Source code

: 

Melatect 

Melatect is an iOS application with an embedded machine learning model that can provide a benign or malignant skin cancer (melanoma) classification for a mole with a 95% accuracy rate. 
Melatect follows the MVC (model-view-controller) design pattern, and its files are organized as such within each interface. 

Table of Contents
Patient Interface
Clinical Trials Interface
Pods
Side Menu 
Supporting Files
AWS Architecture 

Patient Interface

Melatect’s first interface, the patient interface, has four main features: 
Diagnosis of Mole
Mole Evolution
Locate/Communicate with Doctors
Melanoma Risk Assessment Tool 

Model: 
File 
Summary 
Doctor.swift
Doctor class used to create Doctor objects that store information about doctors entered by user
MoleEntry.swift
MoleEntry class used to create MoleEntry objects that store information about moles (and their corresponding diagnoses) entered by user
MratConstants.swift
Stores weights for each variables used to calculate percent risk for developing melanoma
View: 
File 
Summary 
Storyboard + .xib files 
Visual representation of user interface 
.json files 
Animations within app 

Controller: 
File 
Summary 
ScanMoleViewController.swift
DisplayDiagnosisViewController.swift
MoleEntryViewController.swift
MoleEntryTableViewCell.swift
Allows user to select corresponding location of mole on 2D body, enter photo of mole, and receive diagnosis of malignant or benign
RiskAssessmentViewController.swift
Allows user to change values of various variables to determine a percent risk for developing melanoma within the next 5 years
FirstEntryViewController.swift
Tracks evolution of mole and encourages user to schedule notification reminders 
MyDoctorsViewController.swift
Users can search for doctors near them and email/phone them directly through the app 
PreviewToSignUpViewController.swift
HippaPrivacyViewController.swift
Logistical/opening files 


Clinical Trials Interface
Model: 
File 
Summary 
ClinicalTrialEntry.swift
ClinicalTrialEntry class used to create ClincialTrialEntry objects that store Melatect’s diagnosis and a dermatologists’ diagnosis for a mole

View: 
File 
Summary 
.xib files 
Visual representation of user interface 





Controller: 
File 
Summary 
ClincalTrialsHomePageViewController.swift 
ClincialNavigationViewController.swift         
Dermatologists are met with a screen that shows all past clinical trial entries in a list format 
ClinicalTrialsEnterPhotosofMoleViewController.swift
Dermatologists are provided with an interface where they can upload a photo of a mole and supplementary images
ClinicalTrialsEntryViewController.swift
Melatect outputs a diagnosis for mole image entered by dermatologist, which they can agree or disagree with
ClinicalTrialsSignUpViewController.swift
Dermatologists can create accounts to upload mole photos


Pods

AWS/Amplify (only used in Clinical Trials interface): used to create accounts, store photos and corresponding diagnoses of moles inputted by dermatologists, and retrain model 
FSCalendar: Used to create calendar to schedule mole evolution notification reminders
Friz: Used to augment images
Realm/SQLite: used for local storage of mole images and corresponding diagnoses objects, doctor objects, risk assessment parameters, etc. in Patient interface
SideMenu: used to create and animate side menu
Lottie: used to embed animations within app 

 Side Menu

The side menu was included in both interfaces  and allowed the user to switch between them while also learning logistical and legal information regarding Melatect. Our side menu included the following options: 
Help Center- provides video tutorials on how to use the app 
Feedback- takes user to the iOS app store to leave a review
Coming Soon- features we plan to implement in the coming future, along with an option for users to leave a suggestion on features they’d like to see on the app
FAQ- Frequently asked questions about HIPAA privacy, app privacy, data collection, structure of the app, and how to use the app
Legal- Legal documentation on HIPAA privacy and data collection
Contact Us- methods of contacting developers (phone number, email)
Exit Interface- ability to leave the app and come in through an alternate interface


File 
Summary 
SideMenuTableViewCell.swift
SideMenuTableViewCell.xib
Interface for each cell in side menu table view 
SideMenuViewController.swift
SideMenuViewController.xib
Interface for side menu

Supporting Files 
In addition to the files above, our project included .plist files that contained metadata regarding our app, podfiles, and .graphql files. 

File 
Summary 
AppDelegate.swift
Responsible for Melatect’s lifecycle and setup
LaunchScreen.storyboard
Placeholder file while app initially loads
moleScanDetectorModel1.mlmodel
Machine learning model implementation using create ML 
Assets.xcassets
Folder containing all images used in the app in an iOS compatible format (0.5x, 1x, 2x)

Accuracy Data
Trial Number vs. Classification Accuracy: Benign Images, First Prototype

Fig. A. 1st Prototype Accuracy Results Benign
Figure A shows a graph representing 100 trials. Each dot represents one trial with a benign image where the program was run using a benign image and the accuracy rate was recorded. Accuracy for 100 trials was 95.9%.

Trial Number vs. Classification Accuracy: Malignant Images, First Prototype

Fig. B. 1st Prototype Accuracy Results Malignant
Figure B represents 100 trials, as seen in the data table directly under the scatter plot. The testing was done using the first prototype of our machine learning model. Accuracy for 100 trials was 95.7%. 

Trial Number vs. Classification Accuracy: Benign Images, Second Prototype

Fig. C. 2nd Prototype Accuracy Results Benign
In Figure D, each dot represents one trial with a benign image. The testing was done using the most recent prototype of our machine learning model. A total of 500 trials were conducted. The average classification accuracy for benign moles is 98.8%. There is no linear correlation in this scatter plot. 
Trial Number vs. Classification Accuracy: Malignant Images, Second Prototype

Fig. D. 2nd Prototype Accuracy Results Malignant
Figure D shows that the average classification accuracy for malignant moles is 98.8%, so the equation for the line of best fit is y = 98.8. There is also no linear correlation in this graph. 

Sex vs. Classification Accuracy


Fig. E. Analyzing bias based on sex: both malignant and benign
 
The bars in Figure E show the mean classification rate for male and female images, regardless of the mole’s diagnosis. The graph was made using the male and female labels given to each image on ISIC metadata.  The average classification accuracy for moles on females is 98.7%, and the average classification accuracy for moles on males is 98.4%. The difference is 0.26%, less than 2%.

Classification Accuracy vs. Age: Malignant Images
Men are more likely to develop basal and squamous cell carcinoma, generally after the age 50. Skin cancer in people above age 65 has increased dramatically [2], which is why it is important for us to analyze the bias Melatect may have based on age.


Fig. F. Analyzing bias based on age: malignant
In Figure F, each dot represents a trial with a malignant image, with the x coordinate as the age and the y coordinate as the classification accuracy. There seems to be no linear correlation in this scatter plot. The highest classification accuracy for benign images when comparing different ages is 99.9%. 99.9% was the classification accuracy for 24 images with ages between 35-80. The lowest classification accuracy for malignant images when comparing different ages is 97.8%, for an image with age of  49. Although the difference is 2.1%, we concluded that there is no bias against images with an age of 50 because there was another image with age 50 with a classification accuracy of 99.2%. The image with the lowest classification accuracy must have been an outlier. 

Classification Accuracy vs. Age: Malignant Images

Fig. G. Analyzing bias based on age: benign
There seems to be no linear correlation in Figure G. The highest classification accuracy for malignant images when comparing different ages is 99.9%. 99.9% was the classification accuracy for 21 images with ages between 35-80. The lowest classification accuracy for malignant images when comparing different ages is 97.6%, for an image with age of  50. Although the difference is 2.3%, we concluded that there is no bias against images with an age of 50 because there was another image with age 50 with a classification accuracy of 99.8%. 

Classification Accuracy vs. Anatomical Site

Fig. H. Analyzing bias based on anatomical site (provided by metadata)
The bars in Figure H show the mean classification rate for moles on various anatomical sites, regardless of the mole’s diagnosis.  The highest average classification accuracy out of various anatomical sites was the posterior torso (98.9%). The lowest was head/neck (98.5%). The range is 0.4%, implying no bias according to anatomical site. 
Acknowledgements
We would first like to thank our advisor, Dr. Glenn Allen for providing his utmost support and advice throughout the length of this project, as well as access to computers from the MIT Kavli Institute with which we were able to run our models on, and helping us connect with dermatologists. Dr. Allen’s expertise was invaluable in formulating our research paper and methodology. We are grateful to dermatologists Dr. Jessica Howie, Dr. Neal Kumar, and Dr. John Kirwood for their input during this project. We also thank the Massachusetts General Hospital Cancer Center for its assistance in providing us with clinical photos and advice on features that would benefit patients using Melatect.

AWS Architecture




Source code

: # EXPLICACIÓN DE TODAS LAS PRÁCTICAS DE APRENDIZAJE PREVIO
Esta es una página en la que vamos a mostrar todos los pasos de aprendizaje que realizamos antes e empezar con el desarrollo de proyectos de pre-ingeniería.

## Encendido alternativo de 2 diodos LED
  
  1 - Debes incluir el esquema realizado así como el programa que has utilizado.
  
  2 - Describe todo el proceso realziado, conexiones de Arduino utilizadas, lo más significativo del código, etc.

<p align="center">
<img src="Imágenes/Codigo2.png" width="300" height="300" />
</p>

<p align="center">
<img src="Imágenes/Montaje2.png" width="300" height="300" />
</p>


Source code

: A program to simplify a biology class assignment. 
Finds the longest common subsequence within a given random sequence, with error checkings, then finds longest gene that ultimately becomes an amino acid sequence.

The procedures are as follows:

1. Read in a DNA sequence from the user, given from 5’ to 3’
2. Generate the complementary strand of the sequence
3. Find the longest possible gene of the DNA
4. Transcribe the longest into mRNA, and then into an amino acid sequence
######
## WORK ORDER
Copy each line from the data that features the string "Architecture".

## OUTPUT FOR THIS EXERCISE
AWS Architecture 
AWS Architecture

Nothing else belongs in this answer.